*Rendered images with source text:*
......
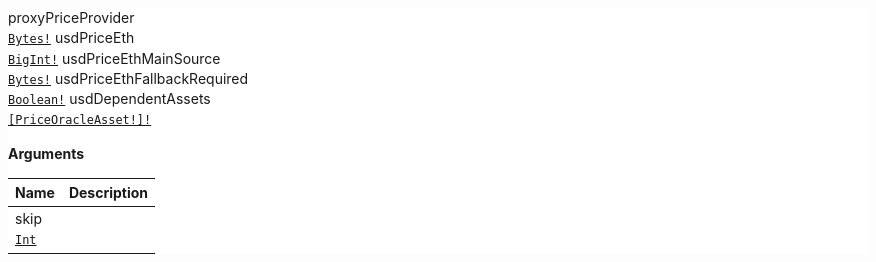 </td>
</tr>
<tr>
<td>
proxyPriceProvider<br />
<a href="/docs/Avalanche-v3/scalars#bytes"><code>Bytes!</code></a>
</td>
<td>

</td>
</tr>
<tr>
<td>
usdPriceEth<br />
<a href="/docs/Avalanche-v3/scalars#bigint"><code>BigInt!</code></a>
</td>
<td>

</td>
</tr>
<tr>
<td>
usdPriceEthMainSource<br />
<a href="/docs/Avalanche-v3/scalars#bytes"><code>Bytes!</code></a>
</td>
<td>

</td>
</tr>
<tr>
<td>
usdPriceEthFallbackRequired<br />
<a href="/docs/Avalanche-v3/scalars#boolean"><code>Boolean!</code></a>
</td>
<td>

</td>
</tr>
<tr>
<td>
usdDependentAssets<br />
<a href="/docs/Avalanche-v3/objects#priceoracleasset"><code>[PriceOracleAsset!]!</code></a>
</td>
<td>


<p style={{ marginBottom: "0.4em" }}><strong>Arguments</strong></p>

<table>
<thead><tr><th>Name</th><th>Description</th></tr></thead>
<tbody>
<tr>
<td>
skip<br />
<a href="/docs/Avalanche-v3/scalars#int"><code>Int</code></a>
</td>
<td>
......
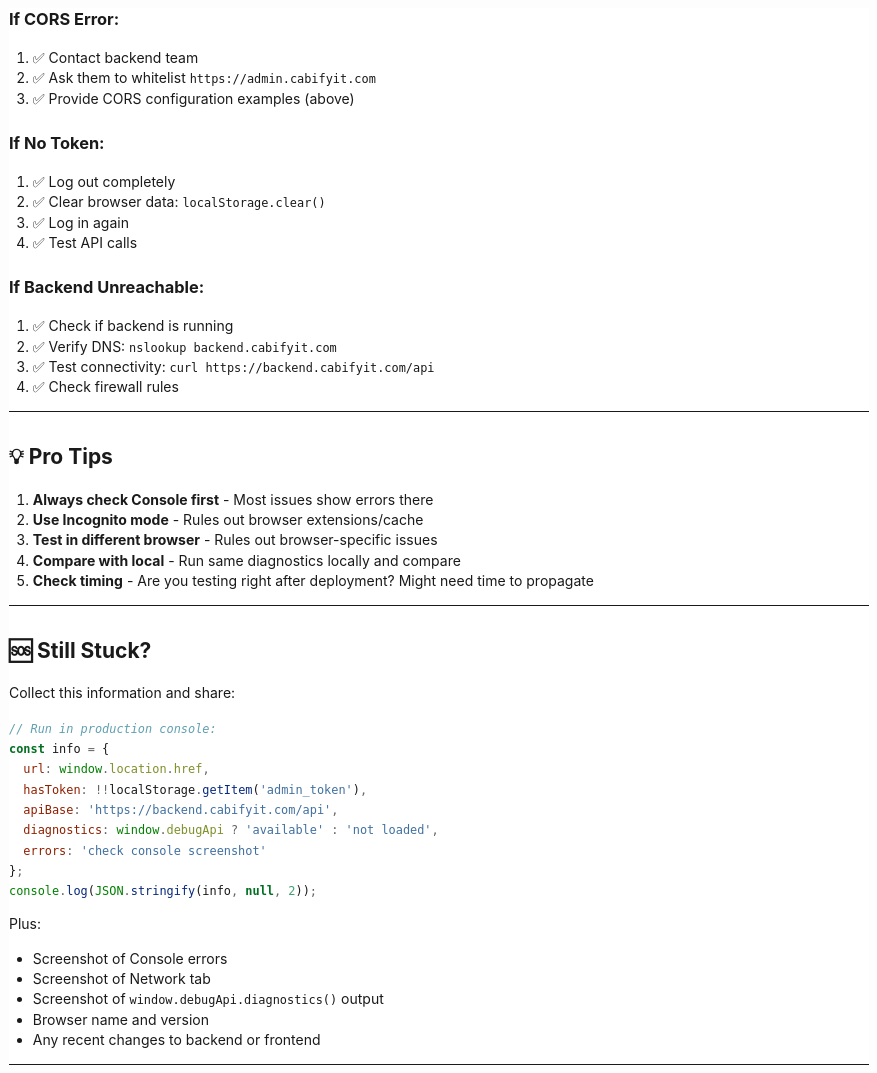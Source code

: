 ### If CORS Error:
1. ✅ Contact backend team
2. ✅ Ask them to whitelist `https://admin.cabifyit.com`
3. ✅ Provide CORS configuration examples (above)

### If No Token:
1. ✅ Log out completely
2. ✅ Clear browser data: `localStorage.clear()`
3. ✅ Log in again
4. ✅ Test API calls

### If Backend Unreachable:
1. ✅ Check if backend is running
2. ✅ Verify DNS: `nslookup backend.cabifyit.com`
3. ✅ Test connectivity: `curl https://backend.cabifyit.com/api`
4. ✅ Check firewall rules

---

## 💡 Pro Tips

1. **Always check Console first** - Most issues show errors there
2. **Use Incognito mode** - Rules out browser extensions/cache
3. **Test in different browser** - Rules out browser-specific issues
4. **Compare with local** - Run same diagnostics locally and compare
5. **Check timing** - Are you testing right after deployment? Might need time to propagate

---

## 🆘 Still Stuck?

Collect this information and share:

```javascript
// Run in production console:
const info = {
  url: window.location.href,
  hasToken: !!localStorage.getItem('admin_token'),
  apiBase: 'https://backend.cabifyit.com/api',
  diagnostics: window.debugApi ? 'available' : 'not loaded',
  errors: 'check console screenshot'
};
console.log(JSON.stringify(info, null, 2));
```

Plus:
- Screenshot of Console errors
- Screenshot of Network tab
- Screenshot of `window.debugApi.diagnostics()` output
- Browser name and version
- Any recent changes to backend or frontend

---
......
*Exercise objective:*
Pull out every line of the records above that contains the word "https".

*Output for this exercise:*
2. ✅ Ask them to whitelist `https://admin.cabifyit.com`
3. ✅ Test connectivity: `curl https://backend.cabifyit.com/api`
  apiBase: 'https://backend.cabifyit.com/api',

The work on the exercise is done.